In a surprise announcement at the outset of the Oct. 1 meeting, Walden told his colleagues that during the past week, he had gone to his employer, Franklin Correctional Institution, to submit retirement papers.
“We discovered I can’t be employed with another FRS (Florida Retirement System) provider for at least six months,” said Walden, 67.
“I cannot give up my 26 years of service to the state, so I have to resign effective Nov. 1,” he said. “If I had known this I would have never ever qualified (to run).”
Earlier this year, Carrabelle Mayor Brenda La Paz, Commissioner Frank Mathes, and Walden each secured another four-year term, since no opponents filed to challenge them in the 2020 general election.
Each of the three, elected to four-year terms in 2015, were initially slated to face the voters last fall.

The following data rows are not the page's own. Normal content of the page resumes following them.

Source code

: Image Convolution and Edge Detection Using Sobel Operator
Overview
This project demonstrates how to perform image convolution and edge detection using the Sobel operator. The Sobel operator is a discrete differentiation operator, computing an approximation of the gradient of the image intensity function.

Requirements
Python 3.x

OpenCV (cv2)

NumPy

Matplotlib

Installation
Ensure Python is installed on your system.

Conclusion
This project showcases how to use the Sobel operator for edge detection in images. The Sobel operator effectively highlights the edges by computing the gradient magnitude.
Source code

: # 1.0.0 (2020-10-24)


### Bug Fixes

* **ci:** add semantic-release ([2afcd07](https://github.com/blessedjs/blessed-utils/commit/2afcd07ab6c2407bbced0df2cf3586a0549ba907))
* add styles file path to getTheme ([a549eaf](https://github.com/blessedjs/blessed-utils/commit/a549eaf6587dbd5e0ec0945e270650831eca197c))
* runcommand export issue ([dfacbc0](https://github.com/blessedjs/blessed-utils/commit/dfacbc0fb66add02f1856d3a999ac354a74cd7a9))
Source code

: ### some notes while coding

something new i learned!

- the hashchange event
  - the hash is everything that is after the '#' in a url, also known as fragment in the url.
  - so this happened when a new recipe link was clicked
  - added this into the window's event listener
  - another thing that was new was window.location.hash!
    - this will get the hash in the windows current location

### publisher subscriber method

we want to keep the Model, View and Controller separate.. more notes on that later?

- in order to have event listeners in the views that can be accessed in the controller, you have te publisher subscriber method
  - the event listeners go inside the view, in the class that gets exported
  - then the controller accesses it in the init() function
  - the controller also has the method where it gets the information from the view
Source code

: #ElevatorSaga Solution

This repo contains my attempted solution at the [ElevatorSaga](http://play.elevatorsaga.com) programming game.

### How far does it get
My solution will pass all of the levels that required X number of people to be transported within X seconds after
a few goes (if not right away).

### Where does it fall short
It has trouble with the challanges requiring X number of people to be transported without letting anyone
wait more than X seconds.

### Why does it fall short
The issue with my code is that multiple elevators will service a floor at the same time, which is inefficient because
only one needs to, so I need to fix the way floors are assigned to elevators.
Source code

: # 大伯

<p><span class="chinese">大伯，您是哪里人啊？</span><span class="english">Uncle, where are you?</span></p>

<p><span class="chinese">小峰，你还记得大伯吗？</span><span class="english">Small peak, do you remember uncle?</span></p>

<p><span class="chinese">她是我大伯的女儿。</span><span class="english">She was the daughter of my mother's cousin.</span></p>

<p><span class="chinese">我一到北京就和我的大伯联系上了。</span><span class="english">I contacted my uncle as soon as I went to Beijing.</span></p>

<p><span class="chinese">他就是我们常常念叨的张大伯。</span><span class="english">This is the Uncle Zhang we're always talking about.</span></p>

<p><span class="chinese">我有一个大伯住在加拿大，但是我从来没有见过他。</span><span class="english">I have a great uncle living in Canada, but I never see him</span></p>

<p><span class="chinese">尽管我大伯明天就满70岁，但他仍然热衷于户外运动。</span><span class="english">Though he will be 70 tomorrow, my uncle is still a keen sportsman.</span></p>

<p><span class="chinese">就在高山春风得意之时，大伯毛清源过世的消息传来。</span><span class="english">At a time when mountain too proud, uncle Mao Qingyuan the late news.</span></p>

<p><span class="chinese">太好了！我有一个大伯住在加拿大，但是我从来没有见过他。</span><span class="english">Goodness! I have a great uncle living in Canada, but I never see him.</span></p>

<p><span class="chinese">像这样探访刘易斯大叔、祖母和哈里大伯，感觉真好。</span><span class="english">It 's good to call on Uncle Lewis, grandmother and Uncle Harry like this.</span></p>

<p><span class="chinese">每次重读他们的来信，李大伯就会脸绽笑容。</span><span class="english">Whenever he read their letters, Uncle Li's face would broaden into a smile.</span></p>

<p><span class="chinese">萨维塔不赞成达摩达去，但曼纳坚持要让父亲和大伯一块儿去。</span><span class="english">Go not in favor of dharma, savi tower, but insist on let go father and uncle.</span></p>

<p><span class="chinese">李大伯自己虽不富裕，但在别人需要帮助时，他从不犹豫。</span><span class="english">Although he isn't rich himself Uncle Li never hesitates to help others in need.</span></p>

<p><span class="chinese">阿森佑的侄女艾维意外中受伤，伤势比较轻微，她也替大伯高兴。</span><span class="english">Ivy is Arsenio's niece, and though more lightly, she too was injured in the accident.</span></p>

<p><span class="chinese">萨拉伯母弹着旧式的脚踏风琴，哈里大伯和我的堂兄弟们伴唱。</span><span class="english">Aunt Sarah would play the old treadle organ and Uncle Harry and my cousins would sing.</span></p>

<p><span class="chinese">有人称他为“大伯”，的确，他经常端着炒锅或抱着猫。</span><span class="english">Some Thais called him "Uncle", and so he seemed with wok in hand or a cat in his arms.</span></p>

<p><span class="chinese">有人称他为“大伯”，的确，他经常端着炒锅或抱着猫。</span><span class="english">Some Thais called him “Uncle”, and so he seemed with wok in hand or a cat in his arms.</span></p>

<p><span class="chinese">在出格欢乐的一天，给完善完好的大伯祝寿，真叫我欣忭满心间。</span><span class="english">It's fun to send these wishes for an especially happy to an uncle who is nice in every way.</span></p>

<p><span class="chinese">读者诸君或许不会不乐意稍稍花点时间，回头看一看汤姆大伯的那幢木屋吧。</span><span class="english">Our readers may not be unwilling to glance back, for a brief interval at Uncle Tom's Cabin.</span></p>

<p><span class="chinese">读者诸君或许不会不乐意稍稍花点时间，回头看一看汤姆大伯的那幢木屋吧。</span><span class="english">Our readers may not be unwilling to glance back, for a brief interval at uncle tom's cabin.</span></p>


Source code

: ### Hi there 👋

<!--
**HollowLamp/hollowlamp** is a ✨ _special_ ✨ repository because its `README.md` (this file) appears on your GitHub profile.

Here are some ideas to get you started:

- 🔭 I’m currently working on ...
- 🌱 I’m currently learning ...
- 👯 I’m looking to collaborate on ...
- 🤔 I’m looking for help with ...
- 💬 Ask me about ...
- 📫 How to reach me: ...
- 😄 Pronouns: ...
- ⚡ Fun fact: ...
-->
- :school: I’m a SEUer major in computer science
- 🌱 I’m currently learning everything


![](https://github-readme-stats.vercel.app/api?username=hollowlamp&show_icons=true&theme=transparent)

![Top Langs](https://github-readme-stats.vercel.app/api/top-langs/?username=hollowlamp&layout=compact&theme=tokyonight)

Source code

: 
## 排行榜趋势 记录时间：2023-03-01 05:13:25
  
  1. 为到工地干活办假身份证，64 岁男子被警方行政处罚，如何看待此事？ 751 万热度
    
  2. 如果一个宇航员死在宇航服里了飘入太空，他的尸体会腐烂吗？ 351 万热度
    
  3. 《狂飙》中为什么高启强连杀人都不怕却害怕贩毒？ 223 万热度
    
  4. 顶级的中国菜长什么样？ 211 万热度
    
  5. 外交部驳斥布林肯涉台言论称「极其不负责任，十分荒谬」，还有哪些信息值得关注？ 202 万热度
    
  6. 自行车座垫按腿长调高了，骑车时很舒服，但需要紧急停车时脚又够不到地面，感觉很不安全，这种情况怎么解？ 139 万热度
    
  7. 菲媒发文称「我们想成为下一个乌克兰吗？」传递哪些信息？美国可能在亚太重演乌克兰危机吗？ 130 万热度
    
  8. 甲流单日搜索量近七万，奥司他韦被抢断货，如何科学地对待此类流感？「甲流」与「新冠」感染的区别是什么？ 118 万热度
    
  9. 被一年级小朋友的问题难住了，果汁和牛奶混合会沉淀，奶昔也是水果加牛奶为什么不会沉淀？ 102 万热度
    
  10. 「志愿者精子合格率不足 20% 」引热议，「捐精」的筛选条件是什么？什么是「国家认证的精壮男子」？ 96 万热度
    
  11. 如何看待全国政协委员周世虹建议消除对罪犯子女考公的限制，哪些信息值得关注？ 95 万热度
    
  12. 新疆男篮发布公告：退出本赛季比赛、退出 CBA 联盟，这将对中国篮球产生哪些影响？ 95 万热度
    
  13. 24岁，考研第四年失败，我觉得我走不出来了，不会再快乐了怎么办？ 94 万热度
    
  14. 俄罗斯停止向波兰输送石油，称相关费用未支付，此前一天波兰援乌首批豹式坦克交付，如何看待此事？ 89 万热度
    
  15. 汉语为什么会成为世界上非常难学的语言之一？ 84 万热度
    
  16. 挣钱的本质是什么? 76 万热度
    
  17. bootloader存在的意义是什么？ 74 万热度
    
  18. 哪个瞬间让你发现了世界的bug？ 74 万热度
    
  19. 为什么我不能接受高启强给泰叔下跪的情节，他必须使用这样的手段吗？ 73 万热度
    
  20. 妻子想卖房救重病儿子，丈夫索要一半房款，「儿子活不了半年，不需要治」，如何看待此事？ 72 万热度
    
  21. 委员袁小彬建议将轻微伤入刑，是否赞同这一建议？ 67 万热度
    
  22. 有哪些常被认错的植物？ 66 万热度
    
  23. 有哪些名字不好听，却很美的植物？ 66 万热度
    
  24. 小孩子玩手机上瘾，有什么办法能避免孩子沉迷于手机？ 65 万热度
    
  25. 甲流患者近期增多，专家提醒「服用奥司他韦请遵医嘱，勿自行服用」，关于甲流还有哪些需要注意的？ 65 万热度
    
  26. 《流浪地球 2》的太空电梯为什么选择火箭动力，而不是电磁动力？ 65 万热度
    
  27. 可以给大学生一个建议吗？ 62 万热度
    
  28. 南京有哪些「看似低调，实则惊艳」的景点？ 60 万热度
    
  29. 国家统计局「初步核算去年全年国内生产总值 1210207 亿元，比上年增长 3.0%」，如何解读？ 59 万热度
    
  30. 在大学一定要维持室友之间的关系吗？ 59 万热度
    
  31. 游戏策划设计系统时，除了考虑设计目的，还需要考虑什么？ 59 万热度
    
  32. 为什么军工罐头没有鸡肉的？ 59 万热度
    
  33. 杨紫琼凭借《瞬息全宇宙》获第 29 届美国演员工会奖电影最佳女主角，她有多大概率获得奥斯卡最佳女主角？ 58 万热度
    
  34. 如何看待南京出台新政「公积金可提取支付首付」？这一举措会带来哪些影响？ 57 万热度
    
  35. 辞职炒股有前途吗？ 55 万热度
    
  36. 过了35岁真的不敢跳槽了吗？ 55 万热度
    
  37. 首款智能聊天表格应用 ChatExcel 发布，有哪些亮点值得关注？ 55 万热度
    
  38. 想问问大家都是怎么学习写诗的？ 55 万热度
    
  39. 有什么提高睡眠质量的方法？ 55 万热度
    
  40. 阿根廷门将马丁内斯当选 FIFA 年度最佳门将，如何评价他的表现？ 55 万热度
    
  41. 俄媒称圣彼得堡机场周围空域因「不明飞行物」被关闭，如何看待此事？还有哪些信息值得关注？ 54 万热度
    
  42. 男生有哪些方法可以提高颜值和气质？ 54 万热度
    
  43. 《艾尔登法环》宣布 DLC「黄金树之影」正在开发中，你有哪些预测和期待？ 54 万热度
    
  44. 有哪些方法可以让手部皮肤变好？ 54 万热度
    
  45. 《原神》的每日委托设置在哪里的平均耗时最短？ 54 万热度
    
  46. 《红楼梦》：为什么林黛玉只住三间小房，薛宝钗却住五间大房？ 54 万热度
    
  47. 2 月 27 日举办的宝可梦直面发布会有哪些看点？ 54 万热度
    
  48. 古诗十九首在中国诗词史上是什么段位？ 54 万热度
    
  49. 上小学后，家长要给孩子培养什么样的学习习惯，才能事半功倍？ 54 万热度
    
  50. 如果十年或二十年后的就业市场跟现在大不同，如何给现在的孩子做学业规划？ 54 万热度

But in a cost-saving move, Carrabelle decided last year in 2019 to move its city elections to even-numbered years, in concert with state and local elections, where they will now be handled by the supervisor of elections office.
The move meant each of the three had a fifth year tacked on their terms; they now will not have to face voters until 2024. The two other city commissioners, Tony Millender and Cal Allen, elected in 2017, also had a fifth year tacked on to their terms, and will not voters until mid-year elections in 2022.
Walden said he was under the mistaken impression that as long as he didn’t receive a salary as city commissioner, he could continue serving. “But when I submitted my paperwork it was pretty obvious (that he could not),” he said.
“This is Florida law. I have no choice but to resign to draw my retirement that I worked 26 years for,” he said. “I hate it. I’ve enjoyed being on the city commission. I can’t just let my retirement go.”
Walden will not take part in the commission’s November proceedings, although he did signal that he supported the decision to dedicate a portion of Highway 67 in honor of John David Patton, who was killed in the line of duty.
“I would like to get this process started,” he said.
La Paz noted that city rules prevent her colleague for lobbying commissioners for a year.
“This is sad news for me,” she told Walden. “We’ve worked together for five years, through thick and thin, good and bad. You were elected by a landslide at the 2015 election; every citizen that voted voted for you. I appreciate your service.
“I hate it that we can’t have our last meeting in person,” she said.
La Paz has called for a special city commission meeting, to discuss different options for selecting Walden's successor, for this Tuesday, Oct. 13 at City Hall at 10 a.m. At this commissioners will review consideration of Florida law and the city charter to decide on a future course of action.
The mayor said the city commission likely will take up the matter of appointing Walden’s replacement formally at its Nov. 5 meeting. “We can make our decision on how to proceed at that time,” she said. “This is a serious two-year appointment. I don’t know if the commission has to appoint for this length of time.”
Because city law requires that newly -elected officials be sworn in on the second Thursday after the first Monday of the month, she and Mathes will be sworn in on Nov. 12.